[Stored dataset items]
**********
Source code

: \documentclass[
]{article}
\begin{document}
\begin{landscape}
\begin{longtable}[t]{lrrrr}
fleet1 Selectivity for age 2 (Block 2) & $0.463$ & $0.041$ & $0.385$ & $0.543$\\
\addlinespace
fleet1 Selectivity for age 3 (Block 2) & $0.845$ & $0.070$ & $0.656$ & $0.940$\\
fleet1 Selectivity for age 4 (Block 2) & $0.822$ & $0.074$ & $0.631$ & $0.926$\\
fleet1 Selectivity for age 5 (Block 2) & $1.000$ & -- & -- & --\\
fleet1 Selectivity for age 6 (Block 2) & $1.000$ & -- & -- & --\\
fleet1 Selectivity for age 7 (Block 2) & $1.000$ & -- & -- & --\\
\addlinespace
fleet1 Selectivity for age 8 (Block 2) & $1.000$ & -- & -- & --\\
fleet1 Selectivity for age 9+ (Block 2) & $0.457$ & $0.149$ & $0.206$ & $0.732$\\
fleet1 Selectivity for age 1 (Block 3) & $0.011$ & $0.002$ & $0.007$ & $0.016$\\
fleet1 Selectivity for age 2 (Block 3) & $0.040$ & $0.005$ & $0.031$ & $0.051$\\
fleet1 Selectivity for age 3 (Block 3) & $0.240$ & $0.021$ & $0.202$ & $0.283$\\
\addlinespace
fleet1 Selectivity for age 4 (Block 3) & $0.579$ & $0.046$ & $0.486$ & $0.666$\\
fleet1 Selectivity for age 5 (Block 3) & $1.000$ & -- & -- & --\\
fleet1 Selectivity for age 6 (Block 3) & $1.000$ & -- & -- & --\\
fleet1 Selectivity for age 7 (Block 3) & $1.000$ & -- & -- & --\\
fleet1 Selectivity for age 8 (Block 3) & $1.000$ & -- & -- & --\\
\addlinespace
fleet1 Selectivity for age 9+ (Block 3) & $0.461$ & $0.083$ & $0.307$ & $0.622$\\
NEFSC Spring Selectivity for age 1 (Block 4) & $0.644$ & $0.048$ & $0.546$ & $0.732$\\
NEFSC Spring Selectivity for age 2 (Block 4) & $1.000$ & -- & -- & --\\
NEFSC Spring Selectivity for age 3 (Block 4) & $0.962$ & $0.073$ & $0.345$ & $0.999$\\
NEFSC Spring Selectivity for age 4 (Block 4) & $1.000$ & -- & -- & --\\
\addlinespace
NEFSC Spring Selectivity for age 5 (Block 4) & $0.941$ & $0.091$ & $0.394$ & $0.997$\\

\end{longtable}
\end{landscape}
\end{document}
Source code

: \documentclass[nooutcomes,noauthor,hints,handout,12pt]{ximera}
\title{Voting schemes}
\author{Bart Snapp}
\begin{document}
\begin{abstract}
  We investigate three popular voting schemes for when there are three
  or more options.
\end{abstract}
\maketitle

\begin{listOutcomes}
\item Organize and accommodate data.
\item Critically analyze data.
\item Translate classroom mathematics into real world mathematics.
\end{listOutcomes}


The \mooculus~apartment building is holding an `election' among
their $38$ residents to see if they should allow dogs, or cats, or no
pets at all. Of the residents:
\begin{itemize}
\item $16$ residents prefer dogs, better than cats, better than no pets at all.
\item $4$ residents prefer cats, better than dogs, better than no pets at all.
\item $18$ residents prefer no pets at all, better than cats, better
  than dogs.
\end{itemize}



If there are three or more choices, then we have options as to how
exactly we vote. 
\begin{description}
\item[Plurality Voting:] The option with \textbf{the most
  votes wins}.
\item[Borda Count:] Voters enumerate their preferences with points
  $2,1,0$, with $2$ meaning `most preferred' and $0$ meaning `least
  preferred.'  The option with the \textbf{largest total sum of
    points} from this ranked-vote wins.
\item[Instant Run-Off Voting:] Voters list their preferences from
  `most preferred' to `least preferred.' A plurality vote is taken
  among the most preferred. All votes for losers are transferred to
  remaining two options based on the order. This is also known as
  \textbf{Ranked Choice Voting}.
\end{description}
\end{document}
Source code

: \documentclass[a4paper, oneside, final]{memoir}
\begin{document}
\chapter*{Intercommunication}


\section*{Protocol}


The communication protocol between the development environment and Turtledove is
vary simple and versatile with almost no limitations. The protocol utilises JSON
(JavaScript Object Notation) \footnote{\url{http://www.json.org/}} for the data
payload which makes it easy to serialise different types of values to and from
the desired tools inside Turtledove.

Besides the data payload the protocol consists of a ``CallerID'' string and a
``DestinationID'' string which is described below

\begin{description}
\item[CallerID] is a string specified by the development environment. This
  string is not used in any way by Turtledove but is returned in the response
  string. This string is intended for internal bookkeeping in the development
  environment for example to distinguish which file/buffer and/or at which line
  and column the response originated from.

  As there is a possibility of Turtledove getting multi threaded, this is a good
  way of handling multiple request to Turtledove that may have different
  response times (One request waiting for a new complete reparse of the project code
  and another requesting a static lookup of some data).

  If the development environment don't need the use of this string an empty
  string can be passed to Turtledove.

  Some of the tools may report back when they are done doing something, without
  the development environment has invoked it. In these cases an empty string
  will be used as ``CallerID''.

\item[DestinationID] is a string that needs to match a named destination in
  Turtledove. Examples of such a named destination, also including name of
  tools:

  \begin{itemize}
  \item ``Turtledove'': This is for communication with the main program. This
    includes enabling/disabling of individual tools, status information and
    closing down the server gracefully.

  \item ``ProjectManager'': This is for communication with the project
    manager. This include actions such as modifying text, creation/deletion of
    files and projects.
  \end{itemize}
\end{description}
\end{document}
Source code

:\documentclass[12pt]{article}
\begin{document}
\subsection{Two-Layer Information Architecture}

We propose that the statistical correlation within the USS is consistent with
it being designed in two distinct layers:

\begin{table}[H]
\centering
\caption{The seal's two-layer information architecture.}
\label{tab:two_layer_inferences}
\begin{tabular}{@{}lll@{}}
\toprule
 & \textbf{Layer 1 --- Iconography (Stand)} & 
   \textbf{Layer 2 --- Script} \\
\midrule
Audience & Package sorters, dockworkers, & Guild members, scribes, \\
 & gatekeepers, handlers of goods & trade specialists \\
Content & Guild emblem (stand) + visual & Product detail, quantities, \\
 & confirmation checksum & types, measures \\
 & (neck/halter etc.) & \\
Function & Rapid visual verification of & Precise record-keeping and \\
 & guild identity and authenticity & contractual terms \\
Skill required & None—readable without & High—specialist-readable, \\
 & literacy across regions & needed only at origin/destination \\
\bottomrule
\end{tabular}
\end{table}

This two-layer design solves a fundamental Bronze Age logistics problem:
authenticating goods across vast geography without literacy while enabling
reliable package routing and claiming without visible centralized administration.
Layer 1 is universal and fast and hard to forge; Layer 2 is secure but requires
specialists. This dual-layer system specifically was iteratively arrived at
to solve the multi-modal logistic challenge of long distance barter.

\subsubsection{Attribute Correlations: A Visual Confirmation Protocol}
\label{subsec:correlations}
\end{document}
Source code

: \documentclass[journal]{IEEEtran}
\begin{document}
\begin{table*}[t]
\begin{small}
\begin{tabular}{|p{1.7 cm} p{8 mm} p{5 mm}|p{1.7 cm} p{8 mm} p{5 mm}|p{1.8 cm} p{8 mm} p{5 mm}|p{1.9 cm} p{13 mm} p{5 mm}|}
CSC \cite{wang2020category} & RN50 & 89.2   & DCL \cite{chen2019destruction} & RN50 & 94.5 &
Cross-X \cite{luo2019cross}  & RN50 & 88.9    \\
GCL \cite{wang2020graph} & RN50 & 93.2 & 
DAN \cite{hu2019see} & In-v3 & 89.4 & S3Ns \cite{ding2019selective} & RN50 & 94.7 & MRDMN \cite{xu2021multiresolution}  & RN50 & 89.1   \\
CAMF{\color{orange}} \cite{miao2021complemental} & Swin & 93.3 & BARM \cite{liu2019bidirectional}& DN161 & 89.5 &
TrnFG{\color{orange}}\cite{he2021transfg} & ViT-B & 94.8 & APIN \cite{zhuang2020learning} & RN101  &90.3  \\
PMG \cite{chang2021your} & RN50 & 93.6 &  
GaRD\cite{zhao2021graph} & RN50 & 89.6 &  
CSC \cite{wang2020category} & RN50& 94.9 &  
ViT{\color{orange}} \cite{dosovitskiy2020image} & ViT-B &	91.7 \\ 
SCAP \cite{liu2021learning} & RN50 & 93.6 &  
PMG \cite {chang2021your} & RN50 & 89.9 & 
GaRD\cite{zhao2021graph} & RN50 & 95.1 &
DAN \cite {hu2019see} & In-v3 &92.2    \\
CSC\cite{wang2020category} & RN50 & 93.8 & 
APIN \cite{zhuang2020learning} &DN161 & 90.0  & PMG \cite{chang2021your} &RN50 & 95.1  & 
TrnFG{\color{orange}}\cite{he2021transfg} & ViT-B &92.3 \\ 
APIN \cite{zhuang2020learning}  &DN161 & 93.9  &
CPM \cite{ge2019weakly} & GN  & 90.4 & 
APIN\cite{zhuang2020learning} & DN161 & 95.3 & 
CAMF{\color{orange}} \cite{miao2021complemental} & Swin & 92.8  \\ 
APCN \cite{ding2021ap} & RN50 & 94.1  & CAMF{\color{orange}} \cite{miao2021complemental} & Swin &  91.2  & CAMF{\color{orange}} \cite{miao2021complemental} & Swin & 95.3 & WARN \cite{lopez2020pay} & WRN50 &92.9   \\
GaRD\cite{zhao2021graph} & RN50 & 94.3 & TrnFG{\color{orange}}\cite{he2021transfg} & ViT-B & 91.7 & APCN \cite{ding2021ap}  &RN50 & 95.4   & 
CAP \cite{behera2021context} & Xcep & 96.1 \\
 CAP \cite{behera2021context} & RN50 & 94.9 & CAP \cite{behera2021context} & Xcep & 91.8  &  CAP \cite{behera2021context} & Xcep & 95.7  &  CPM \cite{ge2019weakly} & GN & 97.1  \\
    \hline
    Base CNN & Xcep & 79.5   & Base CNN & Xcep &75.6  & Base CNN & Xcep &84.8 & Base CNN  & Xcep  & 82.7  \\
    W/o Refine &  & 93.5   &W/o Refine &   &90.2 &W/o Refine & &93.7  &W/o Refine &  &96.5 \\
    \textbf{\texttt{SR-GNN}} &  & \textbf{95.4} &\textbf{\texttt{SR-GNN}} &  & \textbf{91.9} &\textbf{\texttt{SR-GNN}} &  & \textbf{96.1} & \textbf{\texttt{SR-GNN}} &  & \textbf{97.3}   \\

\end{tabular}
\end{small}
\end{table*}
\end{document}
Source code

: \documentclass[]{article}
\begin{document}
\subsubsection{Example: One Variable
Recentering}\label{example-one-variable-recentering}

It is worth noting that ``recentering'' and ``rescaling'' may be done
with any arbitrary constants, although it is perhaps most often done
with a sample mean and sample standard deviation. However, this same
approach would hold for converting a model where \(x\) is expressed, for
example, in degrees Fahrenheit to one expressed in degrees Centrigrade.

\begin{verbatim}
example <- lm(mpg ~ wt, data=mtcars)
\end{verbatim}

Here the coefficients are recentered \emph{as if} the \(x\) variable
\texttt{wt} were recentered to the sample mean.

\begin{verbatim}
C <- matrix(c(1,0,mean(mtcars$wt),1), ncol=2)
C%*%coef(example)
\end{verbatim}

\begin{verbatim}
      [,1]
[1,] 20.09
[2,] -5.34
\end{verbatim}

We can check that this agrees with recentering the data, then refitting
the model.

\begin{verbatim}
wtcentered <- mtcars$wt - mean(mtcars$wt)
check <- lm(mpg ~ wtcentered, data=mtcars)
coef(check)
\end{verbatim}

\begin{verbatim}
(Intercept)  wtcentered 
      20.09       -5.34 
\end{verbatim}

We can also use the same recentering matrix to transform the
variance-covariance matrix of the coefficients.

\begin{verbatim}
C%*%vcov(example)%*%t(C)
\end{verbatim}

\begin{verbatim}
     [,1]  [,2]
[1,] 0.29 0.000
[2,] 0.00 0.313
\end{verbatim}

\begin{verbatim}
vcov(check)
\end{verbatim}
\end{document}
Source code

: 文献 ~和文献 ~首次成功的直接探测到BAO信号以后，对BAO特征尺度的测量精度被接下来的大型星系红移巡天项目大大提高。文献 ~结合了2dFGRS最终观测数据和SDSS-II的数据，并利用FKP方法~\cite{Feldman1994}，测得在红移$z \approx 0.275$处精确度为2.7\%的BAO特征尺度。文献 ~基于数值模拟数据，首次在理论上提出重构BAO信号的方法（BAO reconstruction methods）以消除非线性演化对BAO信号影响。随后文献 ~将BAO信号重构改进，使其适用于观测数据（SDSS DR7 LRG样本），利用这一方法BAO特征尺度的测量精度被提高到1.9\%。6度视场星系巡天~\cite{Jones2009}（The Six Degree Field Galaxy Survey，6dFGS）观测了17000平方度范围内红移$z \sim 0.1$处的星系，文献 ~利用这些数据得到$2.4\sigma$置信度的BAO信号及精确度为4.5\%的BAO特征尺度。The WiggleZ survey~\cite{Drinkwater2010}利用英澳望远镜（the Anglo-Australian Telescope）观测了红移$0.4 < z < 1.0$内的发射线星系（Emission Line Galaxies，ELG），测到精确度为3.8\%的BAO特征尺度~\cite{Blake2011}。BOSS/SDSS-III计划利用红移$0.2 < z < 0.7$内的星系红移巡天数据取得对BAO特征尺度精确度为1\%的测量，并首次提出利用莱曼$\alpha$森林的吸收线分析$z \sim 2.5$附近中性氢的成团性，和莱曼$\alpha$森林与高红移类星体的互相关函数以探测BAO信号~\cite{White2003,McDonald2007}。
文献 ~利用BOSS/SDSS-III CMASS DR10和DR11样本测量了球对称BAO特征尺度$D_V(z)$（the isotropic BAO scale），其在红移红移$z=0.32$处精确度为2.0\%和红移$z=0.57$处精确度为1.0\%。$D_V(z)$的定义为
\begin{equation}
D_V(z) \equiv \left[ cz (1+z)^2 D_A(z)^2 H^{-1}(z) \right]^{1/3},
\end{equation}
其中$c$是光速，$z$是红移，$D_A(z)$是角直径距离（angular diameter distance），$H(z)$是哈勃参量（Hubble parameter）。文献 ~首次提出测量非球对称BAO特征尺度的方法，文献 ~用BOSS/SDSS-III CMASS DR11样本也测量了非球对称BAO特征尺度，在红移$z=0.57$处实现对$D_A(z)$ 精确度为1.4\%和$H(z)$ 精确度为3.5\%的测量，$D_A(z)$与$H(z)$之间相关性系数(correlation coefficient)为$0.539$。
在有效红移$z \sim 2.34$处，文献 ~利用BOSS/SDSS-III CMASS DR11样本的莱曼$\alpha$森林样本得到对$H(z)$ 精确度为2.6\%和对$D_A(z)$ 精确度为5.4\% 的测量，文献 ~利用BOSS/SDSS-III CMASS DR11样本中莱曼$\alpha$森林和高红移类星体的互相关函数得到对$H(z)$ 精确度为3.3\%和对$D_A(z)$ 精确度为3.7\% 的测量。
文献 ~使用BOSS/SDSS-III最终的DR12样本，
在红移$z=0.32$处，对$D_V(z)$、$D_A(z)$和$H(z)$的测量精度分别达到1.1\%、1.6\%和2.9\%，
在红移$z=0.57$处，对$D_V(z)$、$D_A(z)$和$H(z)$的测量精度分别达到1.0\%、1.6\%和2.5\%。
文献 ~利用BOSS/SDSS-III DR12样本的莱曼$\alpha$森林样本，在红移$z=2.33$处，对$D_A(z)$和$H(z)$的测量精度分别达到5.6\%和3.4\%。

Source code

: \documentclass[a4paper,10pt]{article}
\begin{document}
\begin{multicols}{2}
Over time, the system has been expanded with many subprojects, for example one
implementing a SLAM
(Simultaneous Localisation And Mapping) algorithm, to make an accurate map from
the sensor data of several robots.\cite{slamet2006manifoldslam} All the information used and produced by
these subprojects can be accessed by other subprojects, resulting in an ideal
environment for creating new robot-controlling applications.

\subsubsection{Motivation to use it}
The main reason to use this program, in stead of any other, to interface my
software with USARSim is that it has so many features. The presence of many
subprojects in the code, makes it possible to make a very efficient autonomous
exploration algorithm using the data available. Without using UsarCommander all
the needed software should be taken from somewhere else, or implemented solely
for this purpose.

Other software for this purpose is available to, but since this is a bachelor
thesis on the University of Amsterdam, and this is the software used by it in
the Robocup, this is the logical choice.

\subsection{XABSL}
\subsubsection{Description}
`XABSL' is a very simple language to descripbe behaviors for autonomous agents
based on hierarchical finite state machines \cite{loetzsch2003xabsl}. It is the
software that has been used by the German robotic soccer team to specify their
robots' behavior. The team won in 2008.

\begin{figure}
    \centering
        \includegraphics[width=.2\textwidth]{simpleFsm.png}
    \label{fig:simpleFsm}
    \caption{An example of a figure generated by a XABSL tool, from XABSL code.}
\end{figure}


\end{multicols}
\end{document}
**********
Please transcribe only the lines in the records above running from the line that has "Base CNN & Xcep & 79.5" through the line that has "Refine & &93.7", both included, exactly as they appear.

    Base CNN & Xcep & 79.5   & Base CNN & Xcep &75.6  & Base CNN & Xcep &84.8 & Base CNN  & Xcep  & 82.7  \\
    W/o Refine &  & 93.5   &W/o Refine &   &90.2 &W/o Refine & &93.7  &W/o Refine &  &96.5 \\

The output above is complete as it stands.